Alerts
Configure threshold-based alerts and host offline notifications in Watchflare.
Watchflare sends email notifications when a metric crosses a threshold or when a host goes offline. Alerts are evaluated every 30 seconds and configured per host. Notifications are sent to the first user created on the Hub (the admin account).
For a conceptual overview of how alerts, incidents, and notifications work together, see Alerts & notifications.
Note
Email delivery requires SMTP to be configured. See Email notifications.
Alert types
| Type | Description | Unit |
|---|---|---|
host_down | No heartbeat received for more than 15 seconds | — |
cpu_usage | CPU usage exceeds the threshold | % |
memory_usage | Memory usage exceeds the threshold | % |
disk_usage | Disk usage exceeds the threshold | % |
load_avg | 1-minute load average exceeds the threshold | — |
load_avg_5 | 5-minute load average exceeds the threshold | — |
load_avg_15 | 15-minute load average exceeds the threshold | — |
temperature | CPU temperature exceeds the threshold | °C |
Configuring alerts
Global defaults
Go to Settings → Alerts to set default thresholds that apply to all hosts. These are the baselines for every new host.
Per-host overrides
- Open a host’s detail page.
- Click the Alerts tab.
- Toggle the alert types you want to enable and set the threshold for each host.
- Changes are saved immediately — no confirmation step.
Per-host rules take precedence over global defaults. You can set a higher CPU threshold on a database server than on a lightly-loaded static host, for example.
Duration window
Each alert rule has a duration (default: 5 minutes). The threshold must be exceeded continuously for that duration before an incident opens and a notification is sent. This prevents spurious alerts from brief spikes.
If the metric drops below the threshold before the duration elapses, no incident is opened and no email is sent.
How incidents work
When a metric breach is sustained for the configured duration, the Hub opens an incident:
- An email notification is sent when the incident opens (threshold breached).
- A second notification is sent when the incident resolves (metric returns below threshold, or host comes back online).
Incidents are visible in the Alerts tab on each host’s detail page, with start time, resolution time, threshold value, and the value that triggered the breach.
Host offline detection
The host_down alert fires when no heartbeat has been received for more than 15 seconds. The stale checker runs every 10 seconds — a host is marked offline after missing approximately 3 consecutive heartbeats (heartbeat interval: 5 seconds).

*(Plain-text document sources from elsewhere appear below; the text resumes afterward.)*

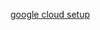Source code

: 
[google cloud setup](https://medium.com/@sijohn.mathew/deploy-open-source-llms-to-google-cloud-infra-e05461269a85)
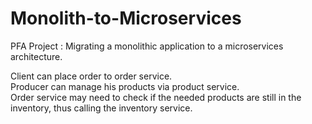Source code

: ﻿# Monolith-to-Microservices
PFA Project : Migrating a monolithic application to a microservices architecture.

Client can place order to order service.
<br>
Producer can manage his products via product service.
<br>
Order service may need to check if the needed products are still in the inventory, thus calling the inventory service.

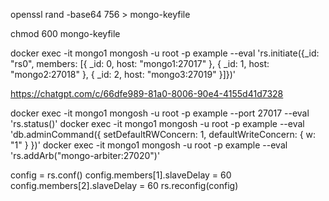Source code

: openssl rand -base64 756 > mongo-keyfile

chmod 600 mongo-keyfile


docker exec -it mongo1 mongosh -u root -p example --eval 'rs.initiate({_id: "rs0", members: [{ _id: 0, host: "mongo1:27017" }, { _id: 1, host: "mongo2:27018" }, { _id: 2, host: "mongo3:27019" }]})'

https://chatgpt.com/c/66dfe989-81a0-8006-90e4-4155d41d7328



docker exec -it mongo1 mongosh -u root -p example --port 27017 --eval 'rs.status()'
docker exec -it mongo1 mongosh -u root -p example --eval 'db.adminCommand({ setDefaultRWConcern: 1, defaultWriteConcern: { w: "1" } })'
docker exec -it mongo1 mongosh -u root -p example --eval 'rs.addArb("mongo-arbiter:27020")'



config = rs.conf()
config.members[1].slaveDelay = 60
config.members[2].slaveDelay = 60
rs.reconfig(config)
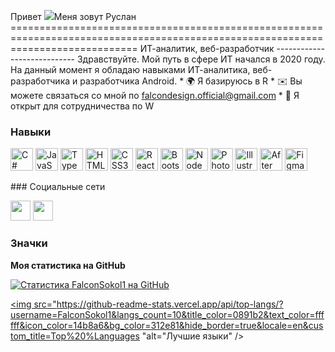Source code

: Привет ![](https://user-images.githubusercontent.com/18350557/176309783-0785949b-9127-417c-8b55-ab5a4333674e.gif)Меня зовут Руслан ================================================================================================================================== ИТ-аналитик, веб-разработчик ---------------------------- Здравствуйте. Мой путь в сфере ИТ начался в 2020 году. На данный момент я обладаю навыками ИТ-аналитика, веб-разработчика и разработчика Android. * 🌍 Я базируюсь в R * ✉️ Вы можете связаться со мной по [falcondesign.official@gmail.com](mailto:falcondesign.official@gmail.com) * 🤝 Я открыт для сотрудничества по W

### Навыки

<p align="left"> <a href="https://docs.microsoft.com/en-us/dotnet/csharp /" target="_blank" rel="noreferrer"><img src="https://raw.githubusercontent.com/danielcranney/readme-generator/main/public/icons/skills/csharp-colored.svg " width= "36" height ="36" alt= "C #" /></a> <a href="https://developer.mozilla.org/en-US/docs/Web/JavaScript " target="_blank" rel="noreferrer"><img src="https://raw.githubusercontent.com/danielcranney/readme-generator/main/public/icons/skills/javascript-colored.svg " width= "36" height ="36" alt="JavaScript" /></a> <a href="https://www.typescriptlang.org /" target="_blank" rel="noreferrer"><img src="https://raw.githubusercontent.com/danielcranney/readme-generator/main/public/icons/skills/typescript-colored.svg " width= "36" height ="36" alt="TypeScript" /></a> <a href="https://developer.mozilla.org/en-US/docs/Glossary/HTML5 " target="_blank" rel="noreferrer"><img src="https://raw.githubusercontent.com/danielcranney/readme-generator/main/public/icons/skills/html5-colored.svg " width= "36" height = "36" alt="HTML5" /></a> <a href="https://www.w3.org/TR/CSS/#css " target="_blank" rel="noreferrer"><img src="https://raw.githubusercontent.com/danielcranney/readme-generator/main/public/icons/skills/css3-colored.svg " width= "36" height ="36" alt="CSS3" /></a> <a href="https://reactjs.org /" target="_blank" rel="noreferrer"><img src="https://raw.githubusercontent.com/danielcranney/readme-generator/main/public/icons/skills/react-colored.svg " width= "36" height ="36" alt="React" /></a> <a href="https://getbootstrap.com /" target="_blank" rel="noreferrer"><img src="https://raw.githubusercontent.com/danielcranney/readme-generator/main/public/icons/skills/bootstrap-colored.svg " width= "36" height ="36" alt="Bootstrap" /></a> <a href="https://nodejs.org/en /" target="_blank" rel="noreferrer"><img src="https://raw.githubusercontent.com/danielcranney/readme-generator/main/public/icons/skills/nodejs-colored.svg " width= "36" height ="36" alt="NodeJS" /></a> <a href="https://www.adobe.com/uk/products/photoshop.html " target="_blank" rel="noreferrer"><img src="https://raw.githubusercontent.com/danielcranney/readme-generator/main/public/icons/skills/photoshop-colored.svg " width= "36" height = "36" alt="Photoshop" /></a> <a href="adobe.com/uk/products/illustrator.html " target="_blank" rel="noreferrer"><img src="https://raw.githubusercontent.com/danielcranney/readme-generator/main/public/icons/skills/illustrator-colored.svg " width= "36" height ="36" alt="Illustrator" /></a> <a href="https://www.adobe.com/uk/products/aftereffects.html " target="_blank" rel="noreferrer"><img src="https://raw.githubusercontent.com/danielcranney/readme-generator/main/public/icons/skills/aftereffects-colored.svg " width= "36" height ="36" alt="After Effects" /></a> <a href="https://www.figma.com /" target="_blank" rel="noreferrer"><img src="https://raw.githubusercontent.com/danielcranney/readme-generator/main/public/icons/skills/figma-colored.svg " width= "36" height = "36" alt="Figma" /></a> </p>
### Социальные сети <p align="left"> <a href="https://discord.com/users/_falconrus " target="_blank" rel="noreferrer"><img src="https://raw.githubusercontent.com/danielcranney/readme-generator/main/public/icons/socials/discord.svg " width= "32" height = "32" /></a> <a href="https://www.github.com/FalconSokol1 " target="_blank" rel="noreferrer"><img src="https://raw.githubusercontent.com/danielcranney/readme-generator/main/public/icons/socials/github.svg " width= "32" height ="32" /></a></p>

### Значки

<b> Моя статистика на GitHub</b>

<a href="http://www.github.com/FalconSokol1"><img src="https://github-readme-stats.vercel.app/api?username=FalconSokol1&show_icons=true&hide=&count_private=true&title_color=0891b2&text_color=ffffff&icon_color=14b8a6&bg_color=312e81&hide_border=true&show_icons=true " alt="Статистика FalconSokol1 на GitHub" /></a>

<a href="https://github.com/FalconSokol1 " align="left"><img src="https://github-readme-stats.vercel.app/api/top-langs/?username=FalconSokol1&langs_count=10&title_color=0891b2&text_color=ffffff&icon_color=14b8a6&bg_color=312e81&hide_border=true&locale=en&custom_title=Top%20%Languages "alt="Лучшие языки" /></a>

The incident resolves automatically when the next heartbeat arrives.
Tip
Brief network interruptions under 15 seconds will not trigger a host_down alert. One or two missed heartbeats are absorbed before the host transitions to offline.
Temperature alerts
Temperature collection only runs on physical hosts — it is skipped on VMs and containers where hardware sensor access is unavailable. Enabling a temperature alert on a VM will never fire.